[Collected data]
▼▼▼

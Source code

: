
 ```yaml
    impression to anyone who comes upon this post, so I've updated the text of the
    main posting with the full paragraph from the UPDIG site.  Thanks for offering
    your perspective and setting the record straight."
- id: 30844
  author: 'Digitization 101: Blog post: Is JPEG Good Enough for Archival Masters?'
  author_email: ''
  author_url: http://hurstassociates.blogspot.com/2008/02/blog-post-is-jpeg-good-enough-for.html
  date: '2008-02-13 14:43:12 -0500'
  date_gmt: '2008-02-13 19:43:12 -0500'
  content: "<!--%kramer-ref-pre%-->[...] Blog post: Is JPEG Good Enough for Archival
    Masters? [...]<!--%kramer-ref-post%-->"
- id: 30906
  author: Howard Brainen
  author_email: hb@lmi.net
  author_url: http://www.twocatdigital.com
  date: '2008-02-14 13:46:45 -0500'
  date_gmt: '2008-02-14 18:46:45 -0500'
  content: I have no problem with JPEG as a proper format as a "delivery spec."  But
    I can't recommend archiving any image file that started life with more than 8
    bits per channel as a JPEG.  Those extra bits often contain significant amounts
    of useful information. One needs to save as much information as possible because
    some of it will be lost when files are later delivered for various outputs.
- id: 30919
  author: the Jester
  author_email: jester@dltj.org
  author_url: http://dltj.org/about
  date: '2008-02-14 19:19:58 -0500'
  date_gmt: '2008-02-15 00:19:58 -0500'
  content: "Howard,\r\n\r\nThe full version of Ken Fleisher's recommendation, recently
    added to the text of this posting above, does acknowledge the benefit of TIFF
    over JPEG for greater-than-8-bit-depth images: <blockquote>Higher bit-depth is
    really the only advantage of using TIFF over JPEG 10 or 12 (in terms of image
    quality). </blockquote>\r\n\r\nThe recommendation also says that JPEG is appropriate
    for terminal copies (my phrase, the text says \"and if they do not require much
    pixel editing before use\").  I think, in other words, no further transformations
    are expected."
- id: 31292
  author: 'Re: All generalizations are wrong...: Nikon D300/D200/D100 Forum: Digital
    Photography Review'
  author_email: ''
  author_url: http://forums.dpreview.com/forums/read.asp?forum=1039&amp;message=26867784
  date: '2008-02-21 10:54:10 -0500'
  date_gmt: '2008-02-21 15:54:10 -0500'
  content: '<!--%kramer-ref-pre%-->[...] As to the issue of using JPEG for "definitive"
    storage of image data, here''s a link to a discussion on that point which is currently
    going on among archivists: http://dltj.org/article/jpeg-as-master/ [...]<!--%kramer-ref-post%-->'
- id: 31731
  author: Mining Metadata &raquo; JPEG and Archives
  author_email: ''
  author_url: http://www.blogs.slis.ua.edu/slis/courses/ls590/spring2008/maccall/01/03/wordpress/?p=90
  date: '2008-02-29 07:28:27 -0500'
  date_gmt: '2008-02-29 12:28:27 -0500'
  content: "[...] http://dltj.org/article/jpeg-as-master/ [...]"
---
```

▲▲▲

**Goal of the exercise:** Find all lines holding the word "Howard" in the records above and copy them.

**Task solution:**
  author: Howard Brainen
  content: "Howard,\r\n\r\nThe full version of Ken Fleisher's recommendation, recently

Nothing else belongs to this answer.